Congratulations Sundance filmmakers! You have a 4 in 5 chance of getting a distribution deal.

That’s one key finding from our data-crunching preparation for the 2015 Sundance Film Festival. As recently as 2010, getting distribution at Sundance was rare. In that year, as in years prior, only about 10 percent of the movies got deals. But then came the Great Digital Shift, with the explosion of Netflix, Hulu, Amazon Prime, iTunes and other opportunities for video on demand. We may now predict that more than 100 of the 124 feature films at Sundance this year will get some form of distribution opportunity.

Our key economic finding is equally staggering. We estimate that the amount of financial investment in all the feature-length films submitted to Sundance is $4.65 billion. To put that in perspective, the motion picture studios and Netflix each spend about $3 billion annually producing and acquiring content. The total investment in independent filmmaking significantly tops that number; once again we may call Indies the Eighth Studio.

SEE ANIMATED AND INTERACTIVE SUNDANCE 2015 INFOGRAPHIC (please allow a moment for it to load)

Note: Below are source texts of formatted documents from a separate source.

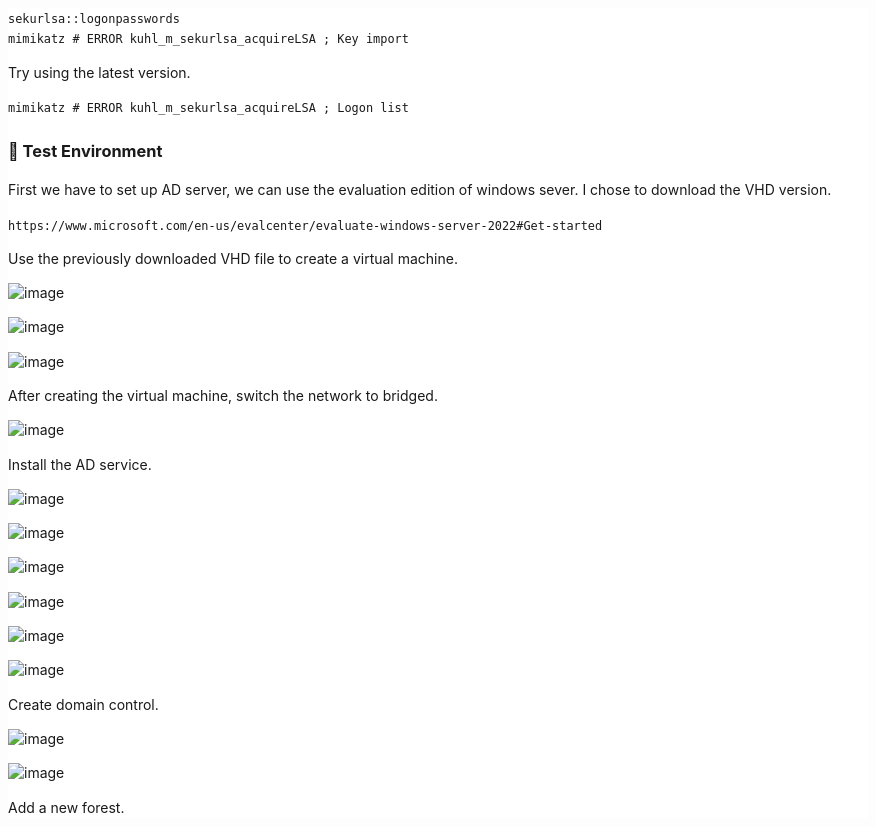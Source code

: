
 ```
sekurlsa::logonpasswords
mimikatz # ERROR kuhl_m_sekurlsa_acquireLSA ; Key import
```

Try using the latest version.

```
mimikatz # ERROR kuhl_m_sekurlsa_acquireLSA ; Logon list
```

### :open_file_folder: Test Environment

First we have to set up AD server, we can use the evaluation edition of windows sever. I chose to download the VHD version.

```
https://www.microsoft.com/en-us/evalcenter/evaluate-windows-server-2022#Get-started
```

Use the previously downloaded VHD file to create a virtual machine.

![image](https://github.com/tedchen0001/OSCP-Notes/blob/master/Pic/AD/step1.png)

![image](https://github.com/tedchen0001/OSCP-Notes/blob/master/Pic/AD/step2.png)

![image](https://github.com/tedchen0001/OSCP-Notes/blob/master/Pic/AD/step3.png)

After creating the virtual machine, switch the network to bridged.

![image](https://github.com/tedchen0001/OSCP-Notes/blob/master/Pic/AD/step4.png)


Install the AD service.

![image](https://github.com/tedchen0001/OSCP-Notes/blob/master/Pic/AD/step5.png)

![image](https://github.com/tedchen0001/OSCP-Notes/blob/master/Pic/AD/step6.png)

![image](https://github.com/tedchen0001/OSCP-Notes/blob/master/Pic/AD/step7.png)

![image](https://github.com/tedchen0001/OSCP-Notes/blob/master/Pic/AD/step8.png)

![image](https://github.com/tedchen0001/OSCP-Notes/blob/master/Pic/AD/step9.png)

![image](https://github.com/tedchen0001/OSCP-Notes/blob/master/Pic/AD/step10.png)


Create domain control.

![image](https://github.com/tedchen0001/OSCP-Notes/blob/master/Pic/AD/step11.png)

![image](https://github.com/tedchen0001/OSCP-Notes/blob/master/Pic/AD/step12.png)

Add a new forest.
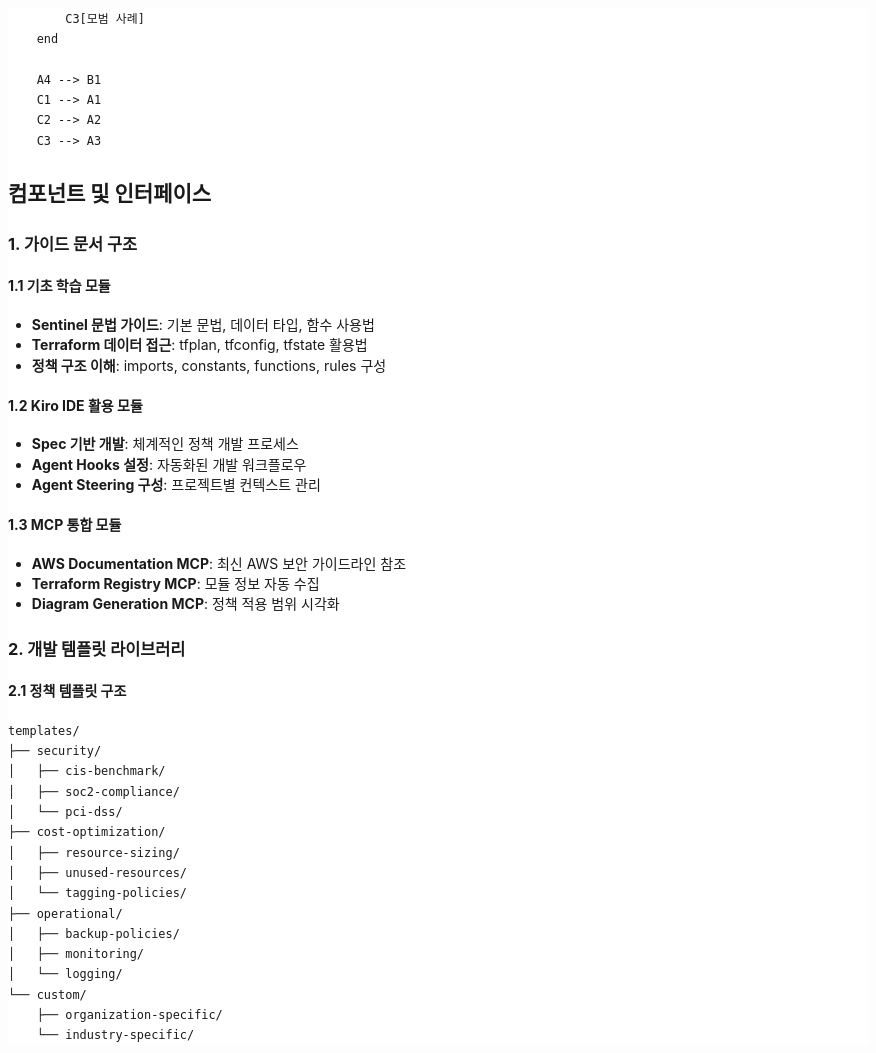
 ```mermaid
        C3[모범 사례]
    end
    
    A4 --> B1
    C1 --> A1
    C2 --> A2
    C3 --> A3
```

## 컴포넌트 및 인터페이스

### 1. 가이드 문서 구조

#### 1.1 기초 학습 모듈
- **Sentinel 문법 가이드**: 기본 문법, 데이터 타입, 함수 사용법
- **Terraform 데이터 접근**: tfplan, tfconfig, tfstate 활용법
- **정책 구조 이해**: imports, constants, functions, rules 구성

#### 1.2 Kiro IDE 활용 모듈
- **Spec 기반 개발**: 체계적인 정책 개발 프로세스
- **Agent Hooks 설정**: 자동화된 개발 워크플로우
- **Agent Steering 구성**: 프로젝트별 컨텍스트 관리

#### 1.3 MCP 통합 모듈
- **AWS Documentation MCP**: 최신 AWS 보안 가이드라인 참조
- **Terraform Registry MCP**: 모듈 정보 자동 수집
- **Diagram Generation MCP**: 정책 적용 범위 시각화

### 2. 개발 템플릿 라이브러리

#### 2.1 정책 템플릿 구조
```
templates/
├── security/
│   ├── cis-benchmark/
│   ├── soc2-compliance/
│   └── pci-dss/
├── cost-optimization/
│   ├── resource-sizing/
│   ├── unused-resources/
│   └── tagging-policies/
├── operational/
│   ├── backup-policies/
│   ├── monitoring/
│   └── logging/
└── custom/
    ├── organization-specific/
    └── industry-specific/
```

'Advantageous,' directed by Jennifer Phang, screens in the US Dramatic Competition. Photo courtesy Sundance Institute.

‘Advantageous,’ directed by Jennifer Phang, screens in the US Dramatic Competition. Photo courtesy Sundance Institute.

However, unlike the movie studios, which have the MPAA as a trade association, there is no such thing for independent film. No official organization compiles data on independent filmmaking. To address this need, last year we published our first Sundance infographic, and we continue our work with better data this year. Because Sundance is the premiere independent film festival in the world, we use information from Sundance as a proxy for quantifying indie movies overall.

Follow the Money

With the help of the Sundance Institute, we are now able to break out the number of dramatic (or narrative) features submitted each year, and the number of documentary features submitted each year. For the 2015 festival, there were 2,309 dramatic features submitted, and 1,796 documentary features submitted.

Then we went a step further and canvassed our colleagues in an effort to estimate the average budgets of these indie dramatic and documentary features. I spoke with independent producers (both domestic and international), sales agents, distributors, and the heads of the independent divisions of some of the largest talent agencies. I asked each of them to estimate the average dramatic and documentary feature budget, and I averaged their responses. The collective results? Estimated average budget for indie dramatic features: $1.7 million. Estimated average budget for documentary features: $400,000.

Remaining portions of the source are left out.